◆ **Brief**
Search the material for the word "updated" and report each line where it turns up.
┄┄┄┄┄┄┄┄┄┄
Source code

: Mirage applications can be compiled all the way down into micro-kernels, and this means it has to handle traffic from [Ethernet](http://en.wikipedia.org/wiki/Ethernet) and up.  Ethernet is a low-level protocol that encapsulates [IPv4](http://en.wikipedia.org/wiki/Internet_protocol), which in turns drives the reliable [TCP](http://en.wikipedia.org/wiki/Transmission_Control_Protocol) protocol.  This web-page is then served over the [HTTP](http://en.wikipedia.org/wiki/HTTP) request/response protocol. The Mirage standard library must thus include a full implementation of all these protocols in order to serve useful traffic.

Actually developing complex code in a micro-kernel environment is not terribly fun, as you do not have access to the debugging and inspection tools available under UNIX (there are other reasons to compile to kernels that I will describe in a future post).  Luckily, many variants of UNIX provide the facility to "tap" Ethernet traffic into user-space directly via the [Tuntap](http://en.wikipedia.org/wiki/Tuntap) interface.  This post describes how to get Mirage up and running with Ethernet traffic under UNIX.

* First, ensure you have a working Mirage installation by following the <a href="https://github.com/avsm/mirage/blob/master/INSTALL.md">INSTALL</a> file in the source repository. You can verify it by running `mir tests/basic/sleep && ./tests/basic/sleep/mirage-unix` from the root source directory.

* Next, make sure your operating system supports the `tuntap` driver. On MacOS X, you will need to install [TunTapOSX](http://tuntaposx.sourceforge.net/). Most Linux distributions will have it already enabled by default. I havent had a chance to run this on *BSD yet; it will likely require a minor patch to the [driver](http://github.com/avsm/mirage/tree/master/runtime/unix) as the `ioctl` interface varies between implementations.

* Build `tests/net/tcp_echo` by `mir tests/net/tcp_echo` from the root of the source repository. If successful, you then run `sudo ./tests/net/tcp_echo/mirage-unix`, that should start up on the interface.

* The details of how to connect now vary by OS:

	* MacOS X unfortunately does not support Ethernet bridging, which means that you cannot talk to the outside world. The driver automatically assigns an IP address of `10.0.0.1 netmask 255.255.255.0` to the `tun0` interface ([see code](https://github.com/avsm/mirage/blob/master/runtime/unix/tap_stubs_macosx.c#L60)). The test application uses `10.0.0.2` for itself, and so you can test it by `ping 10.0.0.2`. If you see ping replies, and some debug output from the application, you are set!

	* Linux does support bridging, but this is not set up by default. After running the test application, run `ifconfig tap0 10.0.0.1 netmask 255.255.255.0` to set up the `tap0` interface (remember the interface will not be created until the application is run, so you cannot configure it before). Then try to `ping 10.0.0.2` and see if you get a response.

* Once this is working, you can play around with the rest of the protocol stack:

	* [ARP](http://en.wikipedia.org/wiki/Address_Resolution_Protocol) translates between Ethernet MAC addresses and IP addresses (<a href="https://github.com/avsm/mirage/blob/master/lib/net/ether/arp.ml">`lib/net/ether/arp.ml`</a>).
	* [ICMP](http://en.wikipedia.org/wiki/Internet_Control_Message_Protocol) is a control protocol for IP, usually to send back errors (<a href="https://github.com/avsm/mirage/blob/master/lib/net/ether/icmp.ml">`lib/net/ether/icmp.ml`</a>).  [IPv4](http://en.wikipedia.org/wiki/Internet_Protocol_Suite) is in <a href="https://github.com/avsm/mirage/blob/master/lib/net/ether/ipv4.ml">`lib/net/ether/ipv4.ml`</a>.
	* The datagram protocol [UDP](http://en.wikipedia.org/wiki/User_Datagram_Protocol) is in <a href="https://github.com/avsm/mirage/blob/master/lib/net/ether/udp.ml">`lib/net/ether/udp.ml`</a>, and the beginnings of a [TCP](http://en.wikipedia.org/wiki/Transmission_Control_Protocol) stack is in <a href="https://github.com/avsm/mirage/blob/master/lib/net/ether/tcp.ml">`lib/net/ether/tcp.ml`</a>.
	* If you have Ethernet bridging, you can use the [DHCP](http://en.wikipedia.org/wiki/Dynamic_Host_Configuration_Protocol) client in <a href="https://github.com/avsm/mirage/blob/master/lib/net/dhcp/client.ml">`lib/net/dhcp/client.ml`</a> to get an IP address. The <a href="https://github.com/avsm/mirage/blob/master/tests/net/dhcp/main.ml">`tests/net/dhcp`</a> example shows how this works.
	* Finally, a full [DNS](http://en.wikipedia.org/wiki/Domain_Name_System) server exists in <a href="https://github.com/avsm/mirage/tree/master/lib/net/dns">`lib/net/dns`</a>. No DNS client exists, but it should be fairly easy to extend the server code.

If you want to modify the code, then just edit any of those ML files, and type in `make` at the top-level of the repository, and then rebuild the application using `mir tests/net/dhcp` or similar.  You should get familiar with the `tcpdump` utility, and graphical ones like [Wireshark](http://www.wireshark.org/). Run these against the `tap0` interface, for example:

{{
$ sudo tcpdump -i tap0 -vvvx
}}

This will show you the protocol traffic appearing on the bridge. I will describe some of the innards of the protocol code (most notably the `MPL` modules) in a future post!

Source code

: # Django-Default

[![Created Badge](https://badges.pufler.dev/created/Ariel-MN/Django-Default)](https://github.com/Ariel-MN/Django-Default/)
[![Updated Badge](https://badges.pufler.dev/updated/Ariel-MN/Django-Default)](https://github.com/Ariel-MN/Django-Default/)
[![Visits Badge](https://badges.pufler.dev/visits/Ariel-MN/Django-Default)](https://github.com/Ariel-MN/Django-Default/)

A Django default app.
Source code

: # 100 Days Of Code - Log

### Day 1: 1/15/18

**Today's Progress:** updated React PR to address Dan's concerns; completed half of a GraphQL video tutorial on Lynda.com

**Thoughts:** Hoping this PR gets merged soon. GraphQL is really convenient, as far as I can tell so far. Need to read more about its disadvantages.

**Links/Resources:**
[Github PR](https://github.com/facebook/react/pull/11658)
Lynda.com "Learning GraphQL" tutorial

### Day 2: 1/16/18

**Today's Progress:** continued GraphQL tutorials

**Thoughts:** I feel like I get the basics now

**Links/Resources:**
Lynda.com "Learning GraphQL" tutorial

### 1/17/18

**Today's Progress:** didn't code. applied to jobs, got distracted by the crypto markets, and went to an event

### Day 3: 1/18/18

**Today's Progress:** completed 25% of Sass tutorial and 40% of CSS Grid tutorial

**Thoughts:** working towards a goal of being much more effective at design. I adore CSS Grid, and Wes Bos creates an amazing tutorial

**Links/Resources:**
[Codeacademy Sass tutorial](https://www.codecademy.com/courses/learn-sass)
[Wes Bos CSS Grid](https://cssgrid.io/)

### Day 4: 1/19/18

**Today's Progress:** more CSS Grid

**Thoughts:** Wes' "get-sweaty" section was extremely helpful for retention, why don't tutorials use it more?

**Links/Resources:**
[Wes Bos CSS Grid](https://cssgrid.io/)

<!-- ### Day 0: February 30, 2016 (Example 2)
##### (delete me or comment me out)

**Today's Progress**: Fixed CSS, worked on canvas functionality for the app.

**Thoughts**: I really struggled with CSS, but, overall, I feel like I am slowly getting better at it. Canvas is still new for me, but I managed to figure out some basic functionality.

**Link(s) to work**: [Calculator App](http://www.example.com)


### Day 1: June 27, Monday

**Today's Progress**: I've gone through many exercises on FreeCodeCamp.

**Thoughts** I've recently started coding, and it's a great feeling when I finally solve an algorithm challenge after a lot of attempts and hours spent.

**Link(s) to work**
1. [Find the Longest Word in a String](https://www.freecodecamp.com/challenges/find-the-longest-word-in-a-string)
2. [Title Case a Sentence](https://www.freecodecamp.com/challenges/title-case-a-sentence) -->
┄┄┄┄┄┄┄┄┄┄
◆ **Task answer**
[![Updated Badge](https://badges.pufler.dev/updated/Ariel-MN/Django-Default)](https://github.com/Ariel-MN/Django-Default/)
**Today's Progress:** updated React PR to address Dan's concerns; completed half of a GraphQL video tutorial on Lynda.com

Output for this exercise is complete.